Alternative Korean name
- Hangul: 갈사국
- Hanja: 曷思國
- Revised Romanization: Galsaguk
- McCune–Reischauer: Kalsaguk

= Galsa Buyeo =

Ancient kingdom in Manchuria

Galsa Buyeo or Kalsa Puyŏ, also rendered as Galsa-guk, and Hesi Fuyu (曷思夫餘) in Chinese, was an ancient kingdom founded by an unnamed king of Eastern Buyeo.

==History==
According to the Samguk sagi, the first king of Galsa (unnamed; sometimes referred to as "King Galsa"), who was then the prince of Eastern Buyeo, feared that his home kingdom would fall into ruins after the assassination of his older brother Daeso in 22 CE.

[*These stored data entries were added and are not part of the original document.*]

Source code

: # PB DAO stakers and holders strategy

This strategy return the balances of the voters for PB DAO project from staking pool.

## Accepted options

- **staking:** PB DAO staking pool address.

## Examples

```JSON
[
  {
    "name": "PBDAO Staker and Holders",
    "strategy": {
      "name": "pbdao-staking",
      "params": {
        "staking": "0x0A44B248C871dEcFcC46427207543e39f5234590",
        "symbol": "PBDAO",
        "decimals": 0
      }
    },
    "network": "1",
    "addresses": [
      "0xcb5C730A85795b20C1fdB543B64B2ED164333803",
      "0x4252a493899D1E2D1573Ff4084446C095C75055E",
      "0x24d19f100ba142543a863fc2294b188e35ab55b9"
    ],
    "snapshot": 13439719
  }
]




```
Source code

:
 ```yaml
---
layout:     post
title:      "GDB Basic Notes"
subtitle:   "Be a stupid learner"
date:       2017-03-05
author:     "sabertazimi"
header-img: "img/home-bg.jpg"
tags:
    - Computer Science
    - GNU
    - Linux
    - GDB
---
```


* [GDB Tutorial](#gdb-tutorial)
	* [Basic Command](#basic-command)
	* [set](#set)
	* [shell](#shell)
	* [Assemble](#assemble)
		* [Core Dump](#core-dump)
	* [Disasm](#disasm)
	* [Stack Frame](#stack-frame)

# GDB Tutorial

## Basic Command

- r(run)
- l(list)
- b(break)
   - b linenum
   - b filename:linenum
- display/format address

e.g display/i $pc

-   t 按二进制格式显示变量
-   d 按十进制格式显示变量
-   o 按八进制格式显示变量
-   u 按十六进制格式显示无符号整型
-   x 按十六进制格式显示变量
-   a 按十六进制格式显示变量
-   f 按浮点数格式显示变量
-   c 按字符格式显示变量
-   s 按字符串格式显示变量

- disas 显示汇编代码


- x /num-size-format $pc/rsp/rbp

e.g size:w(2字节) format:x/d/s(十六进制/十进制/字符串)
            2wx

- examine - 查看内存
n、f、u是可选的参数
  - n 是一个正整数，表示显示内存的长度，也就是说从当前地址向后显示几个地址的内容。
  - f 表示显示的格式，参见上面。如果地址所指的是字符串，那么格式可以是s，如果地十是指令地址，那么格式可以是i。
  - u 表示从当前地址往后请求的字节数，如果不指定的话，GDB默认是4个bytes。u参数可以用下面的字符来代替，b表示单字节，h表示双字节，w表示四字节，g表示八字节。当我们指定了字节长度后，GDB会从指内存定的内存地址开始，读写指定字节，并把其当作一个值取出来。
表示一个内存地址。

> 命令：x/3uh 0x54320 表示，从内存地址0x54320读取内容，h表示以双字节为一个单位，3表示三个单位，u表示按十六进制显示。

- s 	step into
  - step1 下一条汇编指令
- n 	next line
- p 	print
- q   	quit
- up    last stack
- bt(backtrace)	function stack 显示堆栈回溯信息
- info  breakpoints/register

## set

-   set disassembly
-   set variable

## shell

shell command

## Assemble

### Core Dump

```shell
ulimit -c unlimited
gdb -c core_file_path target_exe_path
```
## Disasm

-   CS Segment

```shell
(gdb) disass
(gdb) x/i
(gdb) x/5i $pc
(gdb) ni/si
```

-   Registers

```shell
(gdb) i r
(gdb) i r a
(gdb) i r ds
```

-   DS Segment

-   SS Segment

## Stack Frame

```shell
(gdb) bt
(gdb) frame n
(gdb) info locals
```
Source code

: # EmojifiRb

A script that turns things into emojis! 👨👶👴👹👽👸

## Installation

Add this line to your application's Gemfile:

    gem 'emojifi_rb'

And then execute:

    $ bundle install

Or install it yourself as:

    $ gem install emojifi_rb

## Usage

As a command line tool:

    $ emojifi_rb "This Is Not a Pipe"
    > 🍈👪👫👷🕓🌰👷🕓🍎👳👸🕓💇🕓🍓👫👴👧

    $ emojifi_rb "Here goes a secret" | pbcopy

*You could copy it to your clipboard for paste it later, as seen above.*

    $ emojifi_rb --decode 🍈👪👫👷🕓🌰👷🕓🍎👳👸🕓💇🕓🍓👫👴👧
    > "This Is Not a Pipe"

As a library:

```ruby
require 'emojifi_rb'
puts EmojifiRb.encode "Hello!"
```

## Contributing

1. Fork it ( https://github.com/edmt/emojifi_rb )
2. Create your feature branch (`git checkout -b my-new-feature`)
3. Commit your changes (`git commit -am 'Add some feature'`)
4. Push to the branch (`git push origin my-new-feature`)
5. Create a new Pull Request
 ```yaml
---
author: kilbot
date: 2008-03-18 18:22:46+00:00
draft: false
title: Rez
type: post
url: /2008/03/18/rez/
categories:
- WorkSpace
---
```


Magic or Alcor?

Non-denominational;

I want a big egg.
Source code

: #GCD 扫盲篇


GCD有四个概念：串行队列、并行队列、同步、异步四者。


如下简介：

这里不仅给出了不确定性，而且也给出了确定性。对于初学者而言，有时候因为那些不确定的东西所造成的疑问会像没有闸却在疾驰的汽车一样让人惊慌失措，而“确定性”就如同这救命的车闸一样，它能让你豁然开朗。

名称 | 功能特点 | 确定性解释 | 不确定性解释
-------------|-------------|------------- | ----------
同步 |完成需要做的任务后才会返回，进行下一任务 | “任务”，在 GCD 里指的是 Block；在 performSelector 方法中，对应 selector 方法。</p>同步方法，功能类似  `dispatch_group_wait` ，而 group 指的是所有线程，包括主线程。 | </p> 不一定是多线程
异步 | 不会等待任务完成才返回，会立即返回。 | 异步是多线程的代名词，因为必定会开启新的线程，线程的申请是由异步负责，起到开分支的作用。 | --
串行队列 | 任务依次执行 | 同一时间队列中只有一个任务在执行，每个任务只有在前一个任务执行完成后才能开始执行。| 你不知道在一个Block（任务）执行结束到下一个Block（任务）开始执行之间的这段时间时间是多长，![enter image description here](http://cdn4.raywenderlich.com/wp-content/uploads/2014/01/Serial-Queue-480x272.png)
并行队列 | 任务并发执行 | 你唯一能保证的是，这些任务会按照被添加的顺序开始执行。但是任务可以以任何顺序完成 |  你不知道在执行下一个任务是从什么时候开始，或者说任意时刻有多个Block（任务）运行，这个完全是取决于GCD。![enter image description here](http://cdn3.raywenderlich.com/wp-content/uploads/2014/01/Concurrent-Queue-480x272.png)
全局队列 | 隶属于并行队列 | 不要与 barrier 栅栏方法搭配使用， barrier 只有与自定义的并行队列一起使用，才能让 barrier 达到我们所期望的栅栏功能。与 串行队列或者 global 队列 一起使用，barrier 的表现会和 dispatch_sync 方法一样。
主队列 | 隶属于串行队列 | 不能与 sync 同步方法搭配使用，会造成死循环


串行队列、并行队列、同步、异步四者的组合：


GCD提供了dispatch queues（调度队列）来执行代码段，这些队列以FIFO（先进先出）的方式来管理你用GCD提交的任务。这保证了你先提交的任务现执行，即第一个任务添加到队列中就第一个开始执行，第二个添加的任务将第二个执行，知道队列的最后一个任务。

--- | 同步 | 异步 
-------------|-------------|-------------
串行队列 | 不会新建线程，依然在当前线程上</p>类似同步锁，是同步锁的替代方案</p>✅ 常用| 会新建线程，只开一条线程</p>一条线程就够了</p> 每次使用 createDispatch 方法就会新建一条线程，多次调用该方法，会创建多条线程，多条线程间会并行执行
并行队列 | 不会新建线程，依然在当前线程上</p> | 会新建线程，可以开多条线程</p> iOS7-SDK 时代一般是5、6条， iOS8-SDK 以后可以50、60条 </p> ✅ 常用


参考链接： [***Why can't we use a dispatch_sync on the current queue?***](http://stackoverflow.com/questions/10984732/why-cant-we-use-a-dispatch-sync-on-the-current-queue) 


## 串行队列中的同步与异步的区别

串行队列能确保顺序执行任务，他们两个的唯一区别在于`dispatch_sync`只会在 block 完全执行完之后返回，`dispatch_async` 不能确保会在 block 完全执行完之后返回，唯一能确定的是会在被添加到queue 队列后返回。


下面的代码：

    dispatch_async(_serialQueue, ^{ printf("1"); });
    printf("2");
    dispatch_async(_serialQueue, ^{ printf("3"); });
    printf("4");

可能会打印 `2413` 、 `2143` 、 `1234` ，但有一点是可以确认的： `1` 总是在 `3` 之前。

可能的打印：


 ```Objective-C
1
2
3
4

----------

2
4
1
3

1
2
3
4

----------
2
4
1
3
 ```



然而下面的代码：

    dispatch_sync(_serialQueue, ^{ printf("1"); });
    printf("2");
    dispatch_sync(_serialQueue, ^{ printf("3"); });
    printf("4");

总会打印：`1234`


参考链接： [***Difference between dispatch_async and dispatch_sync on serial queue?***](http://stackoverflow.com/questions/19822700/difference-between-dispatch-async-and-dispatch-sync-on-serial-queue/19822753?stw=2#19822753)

He migrated to the "Galsa River" with 100 followers. The Galsa River, believed to be near the "Amnok Valley" (not to be confused with Amnok River, also known as the Yalu River), was the territory of an existing kingdom called "Haedu" where its king frequently visited to hunt.

After noticing the king of Haedu arriving at the valley, it is said that the prince assassinated the king and settled near the Galsa River with his followers, subjugating the previous Haedu kingdom and absorbing its territory. The newly founded kingdom was named "Galsa Buyeo" after the name of the river it was located in, and the kingdom the prince originated from.

It is believed that the kingdom persisted even after its home kingdom of Eastern Buyeo fell to Goguryeo. In fact, Galsa Buyeo was originally on good terms with Goguryeo, to the point where the country was fairly independent. However, in 68 CE, King Dodu of Galsa Buyeo surrendered to Taejo of Goguryeo where he received the respectable bureaucratic position of "U-dae (優台)". His new position is believed to have acted as the head of his kinship, likely the people of the previous Galsa Buyeo.

== Royalty ==

Kings of Galsa Buyeo
| First King | Prince of Eastern Buyeo and brother of Daeso. Unnamed. |
| Second King | Son of the first king and father to King Dodu. Unnamed. |
| King Dodu | Last king of Galsa Buyeo. Son of the second king. |

The country had three kings with the name of the first and the second king being unknown.